_What you will do:_
The records below are to be duplicated character for character.

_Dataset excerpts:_
- - -

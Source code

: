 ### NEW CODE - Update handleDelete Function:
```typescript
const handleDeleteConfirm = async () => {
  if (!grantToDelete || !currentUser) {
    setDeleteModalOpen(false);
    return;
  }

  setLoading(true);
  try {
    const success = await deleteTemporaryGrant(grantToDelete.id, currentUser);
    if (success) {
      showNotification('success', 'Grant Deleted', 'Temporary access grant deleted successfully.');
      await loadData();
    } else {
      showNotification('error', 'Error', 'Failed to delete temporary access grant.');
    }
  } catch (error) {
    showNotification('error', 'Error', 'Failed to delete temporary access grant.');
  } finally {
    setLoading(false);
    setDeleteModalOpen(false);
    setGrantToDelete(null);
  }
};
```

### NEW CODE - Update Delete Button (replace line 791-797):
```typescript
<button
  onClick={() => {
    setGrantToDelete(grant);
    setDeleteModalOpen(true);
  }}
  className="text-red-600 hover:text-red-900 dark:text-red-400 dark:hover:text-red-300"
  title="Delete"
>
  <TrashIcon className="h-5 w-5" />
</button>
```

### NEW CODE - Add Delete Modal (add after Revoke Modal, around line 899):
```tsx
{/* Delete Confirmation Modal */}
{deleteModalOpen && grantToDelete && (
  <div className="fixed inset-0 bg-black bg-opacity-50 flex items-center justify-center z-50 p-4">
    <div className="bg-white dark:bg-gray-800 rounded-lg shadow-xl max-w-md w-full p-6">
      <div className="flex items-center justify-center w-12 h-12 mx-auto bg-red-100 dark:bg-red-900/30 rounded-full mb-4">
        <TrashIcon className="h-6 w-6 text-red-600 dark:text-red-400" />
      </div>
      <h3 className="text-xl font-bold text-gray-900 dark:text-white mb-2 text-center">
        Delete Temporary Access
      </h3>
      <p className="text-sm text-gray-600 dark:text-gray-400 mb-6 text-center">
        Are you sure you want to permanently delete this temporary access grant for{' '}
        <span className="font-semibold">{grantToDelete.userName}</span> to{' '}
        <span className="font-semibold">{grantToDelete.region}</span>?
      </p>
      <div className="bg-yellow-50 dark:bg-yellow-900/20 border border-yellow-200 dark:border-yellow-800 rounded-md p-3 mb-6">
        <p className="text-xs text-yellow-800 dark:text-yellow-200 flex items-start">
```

- - -

_Expected answer:_
Source code

: ### NEW CODE - Update handleDelete Function:
```typescript
const handleDeleteConfirm = async () => {
  if (!grantToDelete || !currentUser) {
    setDeleteModalOpen(false);
    return;
  }

  setLoading(true);
  try {
    const success = await deleteTemporaryGrant(grantToDelete.id, currentUser);
    if (success) {
      showNotification('success', 'Grant Deleted', 'Temporary access grant deleted successfully.');
      await loadData();
    } else {
      showNotification('error', 'Error', 'Failed to delete temporary access grant.');
    }
  } catch (error) {
    showNotification('error', 'Error', 'Failed to delete temporary access grant.');
  } finally {
    setLoading(false);
    setDeleteModalOpen(false);
    setGrantToDelete(null);
  }
};
```

### NEW CODE - Update Delete Button (replace line 791-797):
```typescript
<button
  onClick={() => {
    setGrantToDelete(grant);
    setDeleteModalOpen(true);
  }}
  className="text-red-600 hover:text-red-900 dark:text-red-400 dark:hover:text-red-300"
  title="Delete"
>
  <TrashIcon className="h-5 w-5" />
</button>
```

### NEW CODE - Add Delete Modal (add after Revoke Modal, around line 899):
```tsx
{/* Delete Confirmation Modal */}
{deleteModalOpen && grantToDelete && (
  <div className="fixed inset-0 bg-black bg-opacity-50 flex items-center justify-center z-50 p-4">
    <div className="bg-white dark:bg-gray-800 rounded-lg shadow-xl max-w-md w-full p-6">
      <div className="flex items-center justify-center w-12 h-12 mx-auto bg-red-100 dark:bg-red-900/30 rounded-full mb-4">
        <TrashIcon className="h-6 w-6 text-red-600 dark:text-red-400" />
      </div>
      <h3 className="text-xl font-bold text-gray-900 dark:text-white mb-2 text-center">
        Delete Temporary Access
      </h3>
      <p className="text-sm text-gray-600 dark:text-gray-400 mb-6 text-center">
        Are you sure you want to permanently delete this temporary access grant for{' '}
        <span className="font-semibold">{grantToDelete.userName}</span> to{' '}
        <span className="font-semibold">{grantToDelete.region}</span>?
      </p>
      <div className="bg-yellow-50 dark:bg-yellow-900/20 border border-yellow-200 dark:border-yellow-800 rounded-md p-3 mb-6">
        <p className="text-xs text-yellow-800 dark:text-yellow-200 flex items-start">
```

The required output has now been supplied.